Some of the energy industry’s biggest players have given ADIPEC delegates an insight into how their companies have weathered the oil price downturn – and lessons learned.
It came during a Global Business Leaders panel centred on the theme: driving growth – pioneering strategies and breaking boundaries for global success.
The bosses of BP, Total and Petronas also reflected on possible future energy mixes, the surprise rise of shale and how technology may shape future strategy.
Bob Dudley, Group Chief Executive of BP, said: “We now have to be mindful of how we grow because we have to tackle carbon emissions at the same time as meeting the world’s growing energy needs.
“We need to find a way to do both things and they’re not mutually exclusive. We want to be realistic about how our world has changed and needs to change.
“The new reality of abundant new energies is really out there; it’s going to mean some downward pressure on prices…so we need transformation.”
Dudley continued: “I’m going to use the word stepchange. The first is simplicity in what we do; second is technology, so vitally important; the third efficiency. That’s what we have to do in the broad scale all around to have strategies for a successful new world. It’s a bit simplistic, but each one of those things is very important.
“None of us can do everything we need to do. We need to collaborate as partners. Companies that don’t respond quickly…”
Total Chairman and CEO Patrick Pouyanne outlined lessons learned in the last three years.
“We need to be able to combine a strong discipline on one side and still an ambition to grow, because we need to think long term; we need to answer to the demand of energy for the world.

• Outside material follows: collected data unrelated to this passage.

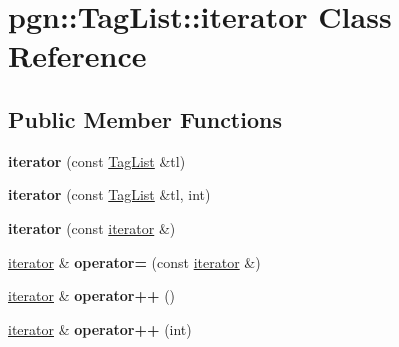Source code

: \hypertarget{classpgn_1_1TagList_1_1iterator}{
\section{pgn::TagList::iterator Class Reference}
\label{classpgn_1_1TagList_1_1iterator}
}
\subsection*{Public Member Functions}
\begin{DoxyCompactItemize}
\item 
\hypertarget{classpgn_1_1TagList_1_1iterator_a01f4186540355b25789385a9b3589021}{
{\bfseries iterator} (const \hyperlink{classpgn_1_1TagList}{TagList} \&tl)}
\label{classpgn_1_1TagList_1_1iterator_a01f4186540355b25789385a9b3589021}

\item 
\hypertarget{classpgn_1_1TagList_1_1iterator_a338f14cfdab089e4c4ec62b417d13ff9}{
{\bfseries iterator} (const \hyperlink{classpgn_1_1TagList}{TagList} \&tl, int)}
\label{classpgn_1_1TagList_1_1iterator_a338f14cfdab089e4c4ec62b417d13ff9}

\item 
\hypertarget{classpgn_1_1TagList_1_1iterator_a5e4bd608535b51f119d338b6eecc603d}{
{\bfseries iterator} (const \hyperlink{classpgn_1_1TagList_1_1iterator}{iterator} \&)}
\label{classpgn_1_1TagList_1_1iterator_a5e4bd608535b51f119d338b6eecc603d}

\item 
\hypertarget{classpgn_1_1TagList_1_1iterator_ad12529a9935ddda19be039e870b9093d}{
\hyperlink{classpgn_1_1TagList_1_1iterator}{iterator} \& {\bfseries operator=} (const \hyperlink{classpgn_1_1TagList_1_1iterator}{iterator} \&)}
\label{classpgn_1_1TagList_1_1iterator_ad12529a9935ddda19be039e870b9093d}

\item 
\hypertarget{classpgn_1_1TagList_1_1iterator_a2671cbe94f0cfc8d377acfa21a8d378f}{
\hyperlink{classpgn_1_1TagList_1_1iterator}{iterator} \& {\bfseries operator++} ()}
\label{classpgn_1_1TagList_1_1iterator_a2671cbe94f0cfc8d377acfa21a8d378f}

\item 
\hypertarget{classpgn_1_1TagList_1_1iterator_a8611f33610533dde89fcefeb630902b5}{
\hyperlink{classpgn_1_1TagList_1_1iterator}{iterator} \& {\bfseries operator++} (int)}
\label{classpgn_1_1TagList_1_1iterator_a8611f33610533dde89fcefeb630902b5}


\end{DoxyCompactItemize}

“This is where we have to adapt fundamentally. Disciplines mean to have a permanent eye on what is the break even of our portfolio of assets, because we don’t control the price of oil; we just rediscovered that.
“We came back to basics – we have to be excellent at what we control.”
Pouyanne said he and Dudley were lucky to head large companies, better suited to weather the price storm.
“We have some deep roots that whatever the weather is around us we can rely on,” said the Total chief.
“External circumstances forced us to adapt, but I don’t think you change your culture. One of the values we have is pioneering spirit.”
Dudley added: “Companies, all of us, have slightly different cultures. There’s a great business phrase that’s probably 20 years old that culture trumps strategy every time. You can have a great strategy, but if you don’t have a culture to execute it it’s going to be difficult.”